What the task requires - When you find the word "Lyft" in a line of the entries, please copy the whole line.

Data: Begin

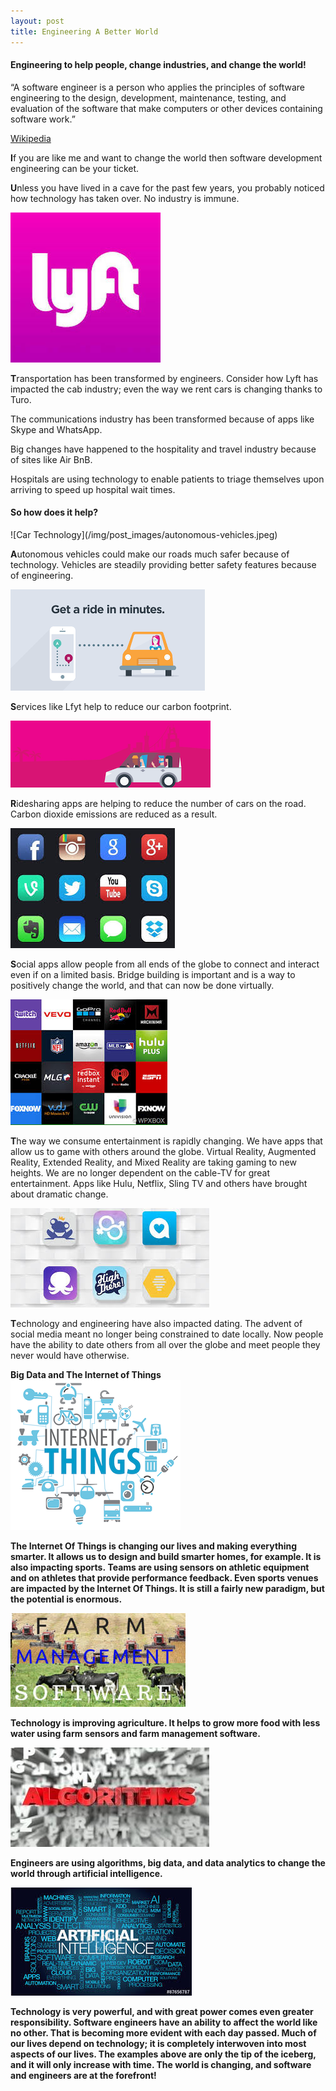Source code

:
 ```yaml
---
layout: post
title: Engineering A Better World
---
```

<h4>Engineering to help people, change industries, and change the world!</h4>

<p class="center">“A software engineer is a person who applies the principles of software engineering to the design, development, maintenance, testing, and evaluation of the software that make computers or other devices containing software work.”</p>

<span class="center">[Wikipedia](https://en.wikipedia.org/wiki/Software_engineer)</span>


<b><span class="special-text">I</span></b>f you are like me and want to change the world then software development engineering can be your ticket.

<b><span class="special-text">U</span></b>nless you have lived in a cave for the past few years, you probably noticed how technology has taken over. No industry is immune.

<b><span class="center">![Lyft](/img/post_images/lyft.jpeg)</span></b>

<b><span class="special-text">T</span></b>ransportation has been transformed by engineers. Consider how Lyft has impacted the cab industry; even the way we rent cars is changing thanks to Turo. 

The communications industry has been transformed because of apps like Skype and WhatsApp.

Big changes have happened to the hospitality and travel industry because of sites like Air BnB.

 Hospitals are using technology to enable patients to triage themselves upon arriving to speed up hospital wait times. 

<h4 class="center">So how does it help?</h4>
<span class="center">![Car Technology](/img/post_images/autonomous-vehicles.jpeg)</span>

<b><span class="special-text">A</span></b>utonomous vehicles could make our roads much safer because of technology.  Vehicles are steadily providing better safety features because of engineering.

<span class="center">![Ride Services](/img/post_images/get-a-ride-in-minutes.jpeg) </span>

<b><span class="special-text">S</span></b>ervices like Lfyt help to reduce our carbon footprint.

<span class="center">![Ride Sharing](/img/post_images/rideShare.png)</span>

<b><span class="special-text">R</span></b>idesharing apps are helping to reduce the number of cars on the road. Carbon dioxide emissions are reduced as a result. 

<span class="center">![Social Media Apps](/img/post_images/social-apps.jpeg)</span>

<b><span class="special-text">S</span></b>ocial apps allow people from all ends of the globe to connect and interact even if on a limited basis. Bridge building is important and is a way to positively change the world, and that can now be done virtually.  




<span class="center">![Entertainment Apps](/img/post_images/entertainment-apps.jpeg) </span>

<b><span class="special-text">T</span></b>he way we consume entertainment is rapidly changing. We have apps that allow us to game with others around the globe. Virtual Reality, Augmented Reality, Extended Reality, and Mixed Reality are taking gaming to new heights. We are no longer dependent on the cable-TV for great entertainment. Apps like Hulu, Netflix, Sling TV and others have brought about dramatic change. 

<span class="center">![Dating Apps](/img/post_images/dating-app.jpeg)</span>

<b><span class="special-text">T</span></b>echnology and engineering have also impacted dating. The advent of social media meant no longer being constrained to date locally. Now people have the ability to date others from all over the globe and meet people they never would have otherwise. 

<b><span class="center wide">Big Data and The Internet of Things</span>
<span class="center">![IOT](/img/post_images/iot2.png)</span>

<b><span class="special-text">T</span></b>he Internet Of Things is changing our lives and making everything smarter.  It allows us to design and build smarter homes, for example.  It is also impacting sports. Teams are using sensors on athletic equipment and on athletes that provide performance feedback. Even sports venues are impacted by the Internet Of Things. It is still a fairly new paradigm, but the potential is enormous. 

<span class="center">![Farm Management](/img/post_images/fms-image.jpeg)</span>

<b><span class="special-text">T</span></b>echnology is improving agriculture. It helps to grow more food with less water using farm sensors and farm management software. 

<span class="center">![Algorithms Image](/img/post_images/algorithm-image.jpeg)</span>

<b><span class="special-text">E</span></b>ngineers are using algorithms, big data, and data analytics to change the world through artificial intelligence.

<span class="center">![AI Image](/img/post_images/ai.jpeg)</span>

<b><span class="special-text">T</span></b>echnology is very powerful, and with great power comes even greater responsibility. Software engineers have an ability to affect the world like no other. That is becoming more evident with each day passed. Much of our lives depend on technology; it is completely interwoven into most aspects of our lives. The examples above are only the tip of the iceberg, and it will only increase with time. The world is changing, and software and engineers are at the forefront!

Data: End
Data: Begin

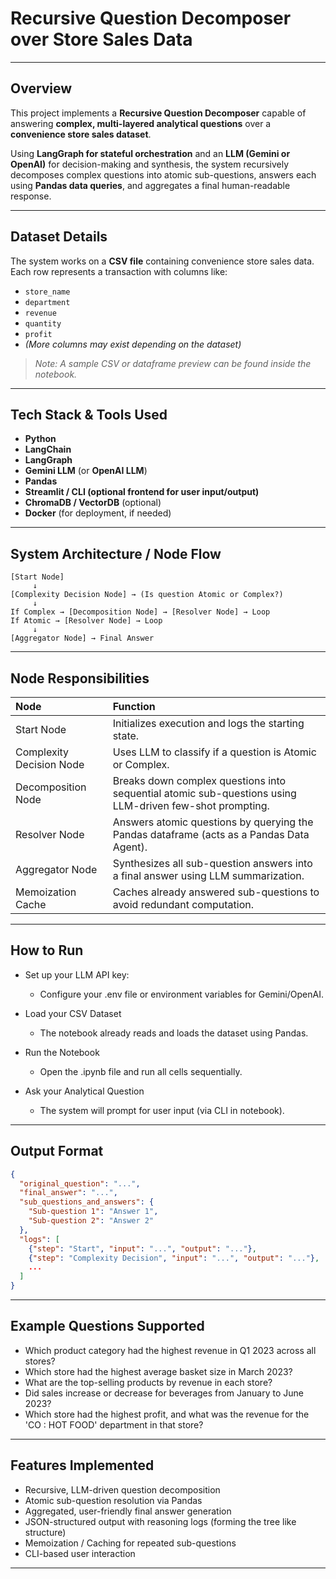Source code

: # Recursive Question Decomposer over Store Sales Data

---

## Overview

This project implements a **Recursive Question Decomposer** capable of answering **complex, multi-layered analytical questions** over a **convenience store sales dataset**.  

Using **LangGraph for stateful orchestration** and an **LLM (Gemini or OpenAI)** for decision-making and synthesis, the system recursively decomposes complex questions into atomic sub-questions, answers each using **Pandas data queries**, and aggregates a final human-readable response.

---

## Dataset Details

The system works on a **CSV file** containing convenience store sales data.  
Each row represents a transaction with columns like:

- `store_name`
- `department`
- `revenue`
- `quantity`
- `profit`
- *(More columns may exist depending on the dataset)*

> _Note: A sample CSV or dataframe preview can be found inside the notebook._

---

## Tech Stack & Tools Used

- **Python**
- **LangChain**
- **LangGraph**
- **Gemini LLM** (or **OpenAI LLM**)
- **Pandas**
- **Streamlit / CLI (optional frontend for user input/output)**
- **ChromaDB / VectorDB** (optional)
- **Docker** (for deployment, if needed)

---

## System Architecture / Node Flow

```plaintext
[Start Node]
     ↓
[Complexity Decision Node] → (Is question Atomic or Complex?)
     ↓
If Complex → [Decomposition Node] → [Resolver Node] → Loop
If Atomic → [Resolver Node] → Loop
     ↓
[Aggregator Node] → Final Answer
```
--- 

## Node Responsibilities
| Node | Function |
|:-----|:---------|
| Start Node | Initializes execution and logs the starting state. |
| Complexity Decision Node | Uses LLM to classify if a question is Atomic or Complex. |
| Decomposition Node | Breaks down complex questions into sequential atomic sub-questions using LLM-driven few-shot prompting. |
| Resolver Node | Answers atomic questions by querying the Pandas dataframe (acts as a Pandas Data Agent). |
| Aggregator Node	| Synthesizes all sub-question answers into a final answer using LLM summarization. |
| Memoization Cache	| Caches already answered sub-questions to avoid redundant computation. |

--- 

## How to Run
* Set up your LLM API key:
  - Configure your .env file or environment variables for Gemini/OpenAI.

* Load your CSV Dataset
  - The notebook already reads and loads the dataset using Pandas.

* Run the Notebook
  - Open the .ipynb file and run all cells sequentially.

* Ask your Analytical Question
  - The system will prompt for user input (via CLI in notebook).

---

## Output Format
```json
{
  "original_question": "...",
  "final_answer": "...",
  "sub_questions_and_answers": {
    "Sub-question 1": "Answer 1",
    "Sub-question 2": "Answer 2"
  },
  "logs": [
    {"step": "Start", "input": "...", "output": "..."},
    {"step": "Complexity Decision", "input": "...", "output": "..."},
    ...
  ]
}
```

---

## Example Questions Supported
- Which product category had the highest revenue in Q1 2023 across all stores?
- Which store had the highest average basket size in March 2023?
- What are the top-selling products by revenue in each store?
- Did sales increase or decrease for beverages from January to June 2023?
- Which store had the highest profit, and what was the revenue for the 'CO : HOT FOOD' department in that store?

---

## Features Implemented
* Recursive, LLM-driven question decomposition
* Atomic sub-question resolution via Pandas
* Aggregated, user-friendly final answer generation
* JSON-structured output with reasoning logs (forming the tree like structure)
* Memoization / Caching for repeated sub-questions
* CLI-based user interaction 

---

Data: End

Task response -
<b><span class="center">![Lyft](/img/post_images/lyft.jpeg)</span></b>
<b><span class="special-text">T</span></b>ransportation has been transformed by engineers. Consider how Lyft has impacted the cab industry; even the way we rent cars is changing thanks to Turo. 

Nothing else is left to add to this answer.